The ‘social exclusion or boycott’ of any individual is an issue of “infringement of social rights and is highly discriminatory’ towards equal human rights of people. Social exclusion is not an attribute of an individual, but rather a complex collection of conditions, many of which are created by the social environment. Hence, the management of the problem requires social action and is the collective responsibility of society at large to make the environmental modifications necessary for the full participation of vulnerable people in all areas of proper social life. The issue is both cultural and ideological, requiring individual, community, and large-scale social change.
All those who are differently abled, victims of social delinquencies like rape, terrorism, conflicts will be considered as social minorities. Parents and children of convicted criminals, executed terrorists who live with the pain of being socially secluded will also be considered as ‘Social Minorities’.
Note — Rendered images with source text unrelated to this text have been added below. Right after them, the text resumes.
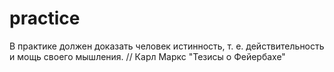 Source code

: # practice
В практике должен доказать человек истинность, т. е. действительность и мощь своего мышления.  // Карл Маркс "Тезисы о Фейербахе" 
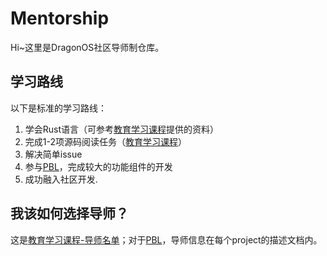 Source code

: # Mentorship

Hi~这里是DragonOS社区导师制仓库。

## 学习路线

以下是标准的学习路线：

1. 学会Rust语言（可参考[教育学习课程]提供的资料）
2. 完成1-2项源码阅读任务（[教育学习课程]）
3. 解决简单issue
4. 参与[PBL]，完成较大的功能组件的开发
5. 成功融入社区开发.

## 我该如何选择导师？

这是[教育学习课程-导师名单]；对于[PBL]，导师信息在每个project的描述文档内。

[PBL]: /project-based-mentorship/README.md
[教育学习课程]: /educational-learning-courses/README.md
[教育学习课程-导师名单]: /educational-learning-courses/mentors.md
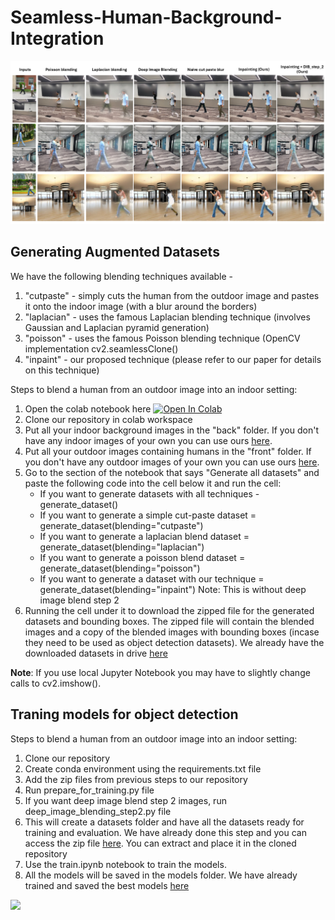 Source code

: # Seamless-Human-Background-Integration
![screenshot](imgs/comparison.png)
## Generating Augmented Datasets
We have the following blending techniques available - 
1) "cutpaste" - simply cuts the human from the outdoor image and pastes it onto the indoor image (with a blur around the borders)
2) "laplacian" - uses the famous Laplacian blending technique (involves Gaussian and Laplacian pyramid generation)
3) "poisson" - uses the famous Poisson blending technique (OpenCV implementation cv2.seamlessClone()
4) "inpaint" - our proposed technique (please refer to our paper for details on this technique)


Steps to blend a human from an outdoor image into an indoor setting:
1) Open the colab notebook here [![Open In Colab](https://colab.research.google.com/assets/colab-badge.svg)](https://colab.research.google.com/drive/1JgsA1C_Y2OqTOZfkd5ONurR3yX3_r9WW?usp=sharing)
2) Clone our repository in colab workspace
3) Put all your indoor background images in the "back" folder. If you don't have any indoor images of your own you can use ours [here](https://drive.google.com/drive/folders/1zX4OMQAFEivr-3Po37BnGDsEGBHGJ8a2?usp=sharing).
4) Put all your outdoor images containing humans in the "front" folder. If you don't have any outdoor images of your own you can use ours [here](https://drive.google.com/drive/folders/1zX4OMQAFEivr-3Po37BnGDsEGBHGJ8a2?usp=sharing).
5) Go to the section of the notebook that says "Generate all datasets" and paste the following code into the cell below it and run the cell:
      - If you want to generate datasets with all techniques - generate_dataset()
      - If you want to generate a simple cut-paste dataset = generate_dataset(blending="cutpaste")
      - If you want to generate a laplacian blend dataset = generate_dataset(blending="laplacian")
      - If you want to generate a poisson blend dataset = generate_dataset(blending="poisson")
      - If you want to generate a dataset with our technique = generate_dataset(blending="inpaint") Note: This is without deep image blend step 2
6) Running the cell under it to download the zipped file for the generated datasets and bounding boxes. The zipped file will contain the blended images and a copy of the blended images with bounding boxes (incase they need to be used as object detection datasets).
We already have the downloaded datasets in drive [here](https://drive.google.com/drive/folders/1kM5gjWWm6CEaO1gbnBYnvurmNirJ-k0U?usp=sharing)
   
<b>Note</b>: If you use local Jupyter Notebook you may have to slightly change calls to cv2.imshow().

## Traning models for object detection
Steps to blend a human from an outdoor image into an indoor setting:
1) Clone our repository
2) Create conda environment using the requirements.txt file
3) Add the zip files from previous steps to our repository
4) Run prepare_for_training.py file
5) If you want deep image blend step 2 images, run deep_image_blending_step2.py file
6) This will create a datasets folder and have all the datasets ready for training and evaluation. We have already done this step and you can access the zip file [here](https://drive.google.com/file/d/1x_6BSGc4Ssgbqn-2WK0d-yYCM_A0t8X2/view?usp=drive_link). You can extract and place it in the cloned repository
7) Use the train.ipynb notebook to train the models.
8) All the models will be saved in the models folder. We have already trained and saved the best models [here](https://drive.google.com/drive/folders/1c4eXjVIyI_u5cOO8SFdxkXewreCASB1j?usp=sharing)

![](imgs/poc_demo.gif)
Those in mixed marraiages and their children still looking for religious and cultural identity and their inclusion therein will also be considered as ‘Social Minorities’.
We do not have an exact data as to how many people in India live in social isolation, exclusion, ostracization and social stigma and due to often due to the choices they have made but this is a forum to talk of those issues and provide voices of integration and assimilation of those people in the huge Indian Society.
We welcome personal stories in this section so that we can understand the issues that affect the vulnerable and leave people excluded from the development and integration process.
Write to us at firstname.lastname@example.org if you have a story that needs to be told. Your stories are important for the society to understand issues that people sometimes are insensitive of and overlook inanely.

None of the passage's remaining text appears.